[Dataset entries]
________________________
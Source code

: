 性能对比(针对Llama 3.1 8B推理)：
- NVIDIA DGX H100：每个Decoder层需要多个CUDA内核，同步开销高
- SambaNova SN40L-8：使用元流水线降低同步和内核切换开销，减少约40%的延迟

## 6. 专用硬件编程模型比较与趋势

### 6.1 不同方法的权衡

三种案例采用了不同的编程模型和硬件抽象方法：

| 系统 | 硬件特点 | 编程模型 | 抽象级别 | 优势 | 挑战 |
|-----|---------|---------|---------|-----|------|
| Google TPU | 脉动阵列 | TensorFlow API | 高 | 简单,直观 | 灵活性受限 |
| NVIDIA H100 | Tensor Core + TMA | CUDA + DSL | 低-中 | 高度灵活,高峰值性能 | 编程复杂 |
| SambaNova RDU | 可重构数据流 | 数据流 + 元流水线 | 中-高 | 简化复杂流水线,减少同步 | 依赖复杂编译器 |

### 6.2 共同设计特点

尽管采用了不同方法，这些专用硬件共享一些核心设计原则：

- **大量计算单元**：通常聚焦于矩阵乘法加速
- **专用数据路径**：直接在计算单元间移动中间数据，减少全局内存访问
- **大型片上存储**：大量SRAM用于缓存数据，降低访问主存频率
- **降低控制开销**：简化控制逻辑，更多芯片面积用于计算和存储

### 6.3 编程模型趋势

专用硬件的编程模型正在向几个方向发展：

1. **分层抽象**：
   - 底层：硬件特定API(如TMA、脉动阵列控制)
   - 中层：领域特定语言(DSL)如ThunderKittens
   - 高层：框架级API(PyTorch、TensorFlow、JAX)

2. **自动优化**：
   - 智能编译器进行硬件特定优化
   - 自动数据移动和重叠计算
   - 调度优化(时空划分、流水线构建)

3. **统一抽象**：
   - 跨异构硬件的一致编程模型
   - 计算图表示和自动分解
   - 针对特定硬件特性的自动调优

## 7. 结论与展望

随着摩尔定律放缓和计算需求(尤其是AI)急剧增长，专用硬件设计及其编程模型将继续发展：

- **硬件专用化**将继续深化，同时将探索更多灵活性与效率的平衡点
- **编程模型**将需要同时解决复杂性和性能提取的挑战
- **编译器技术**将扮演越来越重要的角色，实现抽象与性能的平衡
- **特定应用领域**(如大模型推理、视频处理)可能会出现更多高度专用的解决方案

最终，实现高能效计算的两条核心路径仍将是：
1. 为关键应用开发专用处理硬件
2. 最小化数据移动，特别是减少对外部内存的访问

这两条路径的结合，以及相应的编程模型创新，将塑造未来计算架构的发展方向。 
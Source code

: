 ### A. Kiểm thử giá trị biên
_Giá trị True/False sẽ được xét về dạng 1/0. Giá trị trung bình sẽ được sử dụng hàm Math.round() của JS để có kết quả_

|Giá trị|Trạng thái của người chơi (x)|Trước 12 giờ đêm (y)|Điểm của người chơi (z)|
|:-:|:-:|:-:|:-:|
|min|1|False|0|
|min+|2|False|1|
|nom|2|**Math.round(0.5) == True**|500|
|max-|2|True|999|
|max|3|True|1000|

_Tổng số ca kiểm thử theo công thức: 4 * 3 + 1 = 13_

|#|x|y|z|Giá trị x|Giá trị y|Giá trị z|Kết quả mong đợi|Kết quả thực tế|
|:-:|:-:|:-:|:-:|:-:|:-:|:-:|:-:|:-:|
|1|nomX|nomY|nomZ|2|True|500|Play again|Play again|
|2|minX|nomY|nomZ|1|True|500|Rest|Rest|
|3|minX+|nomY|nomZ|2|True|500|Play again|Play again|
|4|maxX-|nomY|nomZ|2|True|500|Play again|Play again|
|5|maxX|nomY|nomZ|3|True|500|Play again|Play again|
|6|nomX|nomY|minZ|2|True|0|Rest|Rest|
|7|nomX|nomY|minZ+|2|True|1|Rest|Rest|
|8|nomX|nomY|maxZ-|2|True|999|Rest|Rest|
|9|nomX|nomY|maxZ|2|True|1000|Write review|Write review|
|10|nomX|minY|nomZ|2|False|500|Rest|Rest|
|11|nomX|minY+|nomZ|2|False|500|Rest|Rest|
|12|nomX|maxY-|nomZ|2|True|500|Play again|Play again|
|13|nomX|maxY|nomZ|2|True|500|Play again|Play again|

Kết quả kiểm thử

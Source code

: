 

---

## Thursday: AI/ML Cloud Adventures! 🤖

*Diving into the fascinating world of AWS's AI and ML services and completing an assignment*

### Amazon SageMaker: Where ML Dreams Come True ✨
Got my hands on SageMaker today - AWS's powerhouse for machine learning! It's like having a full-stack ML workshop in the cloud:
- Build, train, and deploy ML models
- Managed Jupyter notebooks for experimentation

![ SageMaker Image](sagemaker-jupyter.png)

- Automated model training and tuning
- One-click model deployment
________________________
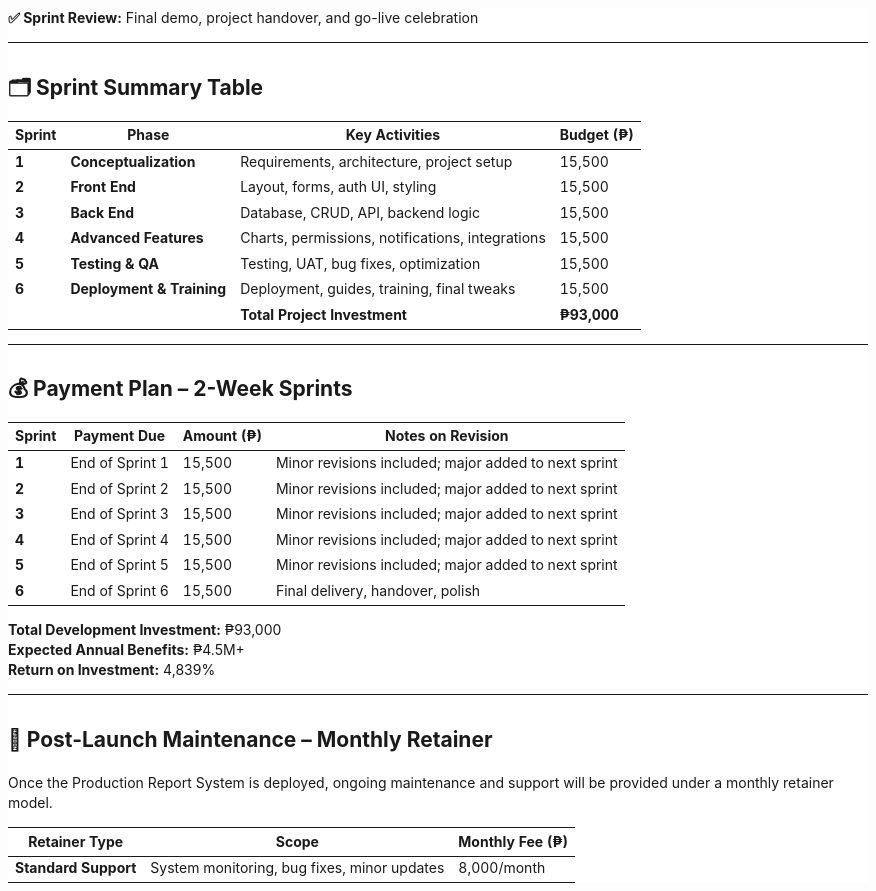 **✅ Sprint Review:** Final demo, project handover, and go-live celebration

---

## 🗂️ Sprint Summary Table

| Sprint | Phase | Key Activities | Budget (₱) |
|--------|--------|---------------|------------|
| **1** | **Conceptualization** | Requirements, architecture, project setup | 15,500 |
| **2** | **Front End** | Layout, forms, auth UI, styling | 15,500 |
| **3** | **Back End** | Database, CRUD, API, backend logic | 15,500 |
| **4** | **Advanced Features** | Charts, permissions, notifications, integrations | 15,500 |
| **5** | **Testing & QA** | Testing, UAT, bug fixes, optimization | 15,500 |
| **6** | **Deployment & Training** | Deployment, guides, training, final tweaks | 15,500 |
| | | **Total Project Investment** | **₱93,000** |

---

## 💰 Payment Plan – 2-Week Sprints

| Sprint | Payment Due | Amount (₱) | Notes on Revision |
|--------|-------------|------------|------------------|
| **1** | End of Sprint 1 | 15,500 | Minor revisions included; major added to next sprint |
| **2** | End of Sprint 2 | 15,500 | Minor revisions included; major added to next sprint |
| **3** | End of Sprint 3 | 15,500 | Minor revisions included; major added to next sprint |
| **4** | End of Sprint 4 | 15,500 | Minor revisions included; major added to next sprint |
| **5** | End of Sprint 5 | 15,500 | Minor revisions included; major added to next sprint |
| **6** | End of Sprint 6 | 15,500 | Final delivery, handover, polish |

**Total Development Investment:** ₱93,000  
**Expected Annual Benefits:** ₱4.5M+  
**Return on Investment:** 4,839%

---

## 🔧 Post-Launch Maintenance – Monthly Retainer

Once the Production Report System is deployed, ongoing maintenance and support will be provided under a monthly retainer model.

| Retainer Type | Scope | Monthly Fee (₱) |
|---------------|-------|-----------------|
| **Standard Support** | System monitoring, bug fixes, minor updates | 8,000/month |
________________________
EXERCISE: All lines above from the one with "có kết quả_" to the one with "## Thursday: AI/ML Cloud Adventures! 🤖", inclusive, should be copied exactly, and no other lines.

ANSWER TO THE PROBLEM:
_Giá trị True/False sẽ được xét về dạng 1/0. Giá trị trung bình sẽ được sử dụng hàm Math.round() của JS để có kết quả_

|Giá trị|Trạng thái của người chơi (x)|Trước 12 giờ đêm (y)|Điểm của người chơi (z)|
|:-:|:-:|:-:|:-:|
|min|1|False|0|
|min+|2|False|1|
|nom|2|**Math.round(0.5) == True**|500|
|max-|2|True|999|
|max|3|True|1000|

_Tổng số ca kiểm thử theo công thức: 4 * 3 + 1 = 13_

|#|x|y|z|Giá trị x|Giá trị y|Giá trị z|Kết quả mong đợi|Kết quả thực tế|
|:-:|:-:|:-:|:-:|:-:|:-:|:-:|:-:|:-:|
|1|nomX|nomY|nomZ|2|True|500|Play again|Play again|
|2|minX|nomY|nomZ|1|True|500|Rest|Rest|
|3|minX+|nomY|nomZ|2|True|500|Play again|Play again|
|4|maxX-|nomY|nomZ|2|True|500|Play again|Play again|
|5|maxX|nomY|nomZ|3|True|500|Play again|Play again|
|6|nomX|nomY|minZ|2|True|0|Rest|Rest|
|7|nomX|nomY|minZ+|2|True|1|Rest|Rest|
|8|nomX|nomY|maxZ-|2|True|999|Rest|Rest|
|9|nomX|nomY|maxZ|2|True|1000|Write review|Write review|
|10|nomX|minY|nomZ|2|False|500|Rest|Rest|
|11|nomX|minY+|nomZ|2|False|500|Rest|Rest|
|12|nomX|maxY-|nomZ|2|True|500|Play again|Play again|
|13|nomX|maxY|nomZ|2|True|500|Play again|Play again|

Kết quả kiểm thử

Source code

: 

---

## Thursday: AI/ML Cloud Adventures! 🤖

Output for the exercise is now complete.